▶ [DATA RECORDS]:
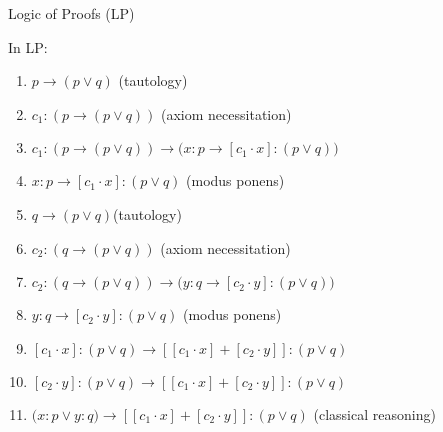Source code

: \documentclass{beamer}
\theoremstyle{definition}
\newcommand{\ou}{\vee}
\newcommand{\impli}{\rightarrow}
\begin{document}
\begin{frame} {Logic of Proofs (LP)}

\vspace{5mm}
In LP:

\vspace{5mm}


\begin{enumerate}[1.]

\item $p \impli (p\ou q)$ (tautology)

\item $c_{1}$$:$$(p \impli (p\ou q))$ (axiom necessitation)

\item $c_{1}$$:$$(p \impli (p\ou q)) \impli (x$$:$$p \impli  [c_{1}\cdot x]$$:$$  
(p\ou q))$ 

\item $x$$:$$p \impli  [c_{1}\cdot x]$$:$$  
(p\ou q)$ (modus ponens) 


\item $q \impli (p\ou q)$(tautology)

\item $c_{2}$$:$$(q \impli (p\ou q))$ (axiom necessitation)

\item $c_{2}$$:$$(q \impli (p\ou q)) \impli (y$$:$$q \impli  [c_{2}\cdot y]$$:$$  
(p\ou q))$ 

\item $y$$:$$q \impli  [c_{2}\cdot y]$$:$$  
(p\ou q)$ (modus ponens) 


\item $[c_{1}\cdot x]$$:$$  
(p\ou q) \impli [[c_{1}\cdot x] + [c_{2}\cdot y]]$$:$$  
(p\ou q)$ 

\item $[c_{2}\cdot y]$$:$$  
(p\ou q) \impli [[c_{1}\cdot x] + [c_{2}\cdot y]]$$:$$  
(p\ou q)$ 


\item $(x$$:$$ p \ou y$$:$$ q ) \impli [[c_{1}\cdot x] + [c_{2}\cdot y]]$$:$$  
(p\ou q)$ (classical reasoning)
\end{enumerate}
\end{frame}
\end{document}
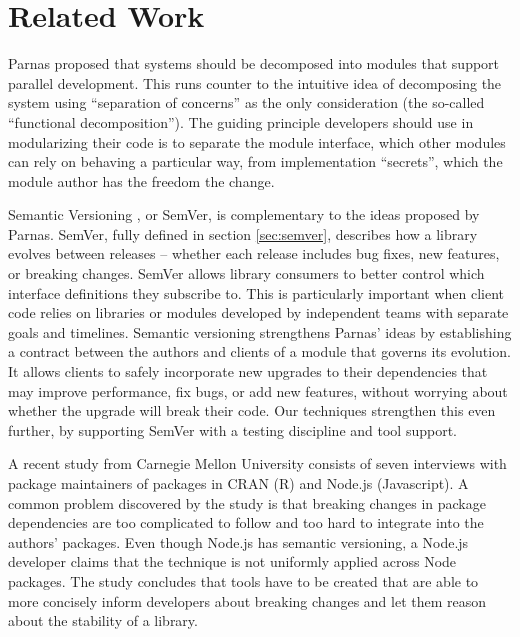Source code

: \section{Related Work}

Parnas proposed \cite{Parnas} that systems should be decomposed into
modules that support parallel development. This runs counter to the
intuitive idea of decomposing the system using ``separation of
concerns'' as the only consideration (the so-called ``functional
decomposition''). The guiding principle developers should use in
modularizing their code is to separate the module interface, which
other modules can rely on behaving a particular way, from
implementation ``secrets'', which the module author has the freedom
the change. 

Semantic Versioning \cite{semver}, or SemVer, is complementary to the ideas
proposed by Parnas.
%
SemVer, fully defined in section \ref{sec:semver}, describes how a
library evolves between releases -- whether each release includes bug
fixes, new features, or breaking changes.
%
SemVer allows library consumers to better control which interface
definitions they subscribe to. This is particularly important when
client code relies on libraries or modules developed by independent
teams with separate goals and timelines.
%
Semantic versioning strengthens Parnas' ideas by establishing a
contract between the authors and clients of a module that governs its
evolution.
%
It allows clients to safely incorporate new upgrades to their
dependencies that may improve performance, fix bugs, or add new
features, without worrying about whether the upgrade will break their
code.
%
Our techniques strengthen this even further, by supporting SemVer with
a testing discipline and tool support.

A recent study from Carnegie Mellon University \cite{bogart15-break}
consists of seven interviews with package maintainers of packages in
CRAN (R) and Node.js (Javascript). A common problem discovered by the
study is that breaking changes in package dependencies are too
complicated to follow and too hard to integrate into the authors'
packages. Even though Node.js has semantic versioning, a Node.js
developer claims that the technique is not uniformly applied across
Node packages. The study concludes that tools have to be created that
are able to more concisely inform developers about breaking changes
and let them reason about the stability of a library.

▶ [WHAT YOU ARE ASKED TO DO]: Leave the images out as you retype each line of the material exactly.

▶ [SOLUTION TO THE PROBLEM]:
Source code

: \documentclass{beamer}
\theoremstyle{definition}
\newcommand{\ou}{\vee}
\newcommand{\impli}{\rightarrow}
\begin{document}
\begin{frame} {Logic of Proofs (LP)}

\vspace{5mm}
In LP:

\vspace{5mm}


\begin{enumerate}[1.]

\item $p \impli (p\ou q)$ (tautology)

\item $c_{1}$$:$$(p \impli (p\ou q))$ (axiom necessitation)

\item $c_{1}$$:$$(p \impli (p\ou q)) \impli (x$$:$$p \impli  [c_{1}\cdot x]$$:$$  
(p\ou q))$ 

\item $x$$:$$p \impli  [c_{1}\cdot x]$$:$$  
(p\ou q)$ (modus ponens) 


\item $q \impli (p\ou q)$(tautology)

\item $c_{2}$$:$$(q \impli (p\ou q))$ (axiom necessitation)

\item $c_{2}$$:$$(q \impli (p\ou q)) \impli (y$$:$$q \impli  [c_{2}\cdot y]$$:$$  
(p\ou q))$ 

\item $y$$:$$q \impli  [c_{2}\cdot y]$$:$$  
(p\ou q)$ (modus ponens) 


\item $[c_{1}\cdot x]$$:$$  
(p\ou q) \impli [[c_{1}\cdot x] + [c_{2}\cdot y]]$$:$$  
(p\ou q)$ 

\item $[c_{2}\cdot y]$$:$$  
(p\ou q) \impli [[c_{1}\cdot x] + [c_{2}\cdot y]]$$:$$  
(p\ou q)$ 


\item $(x$$:$$ p \ou y$$:$$ q ) \impli [[c_{1}\cdot x] + [c_{2}\cdot y]]$$:$$  
(p\ou q)$ (classical reasoning)
\end{enumerate}
\end{frame}
\end{document}
Source code

: \section{Related Work}

Parnas proposed \cite{Parnas} that systems should be decomposed into
modules that support parallel development. This runs counter to the
intuitive idea of decomposing the system using ``separation of
concerns'' as the only consideration (the so-called ``functional
decomposition''). The guiding principle developers should use in
modularizing their code is to separate the module interface, which
other modules can rely on behaving a particular way, from
implementation ``secrets'', which the module author has the freedom
the change. 

Semantic Versioning \cite{semver}, or SemVer, is complementary to the ideas
proposed by Parnas.
%
SemVer, fully defined in section \ref{sec:semver}, describes how a
library evolves between releases -- whether each release includes bug
fixes, new features, or breaking changes.
%
SemVer allows library consumers to better control which interface
definitions they subscribe to. This is particularly important when
client code relies on libraries or modules developed by independent
teams with separate goals and timelines.
%
Semantic versioning strengthens Parnas' ideas by establishing a
contract between the authors and clients of a module that governs its
evolution.
%
It allows clients to safely incorporate new upgrades to their
dependencies that may improve performance, fix bugs, or add new
features, without worrying about whether the upgrade will break their
code.
%
Our techniques strengthen this even further, by supporting SemVer with
a testing discipline and tool support.

A recent study from Carnegie Mellon University \cite{bogart15-break}
consists of seven interviews with package maintainers of packages in
CRAN (R) and Node.js (Javascript). A common problem discovered by the
study is that breaking changes in package dependencies are too
complicated to follow and too hard to integrate into the authors'
packages. Even though Node.js has semantic versioning, a Node.js
developer claims that the technique is not uniformly applied across
Node packages. The study concludes that tools have to be created that
are able to more concisely inform developers about breaking changes
and let them reason about the stability of a library.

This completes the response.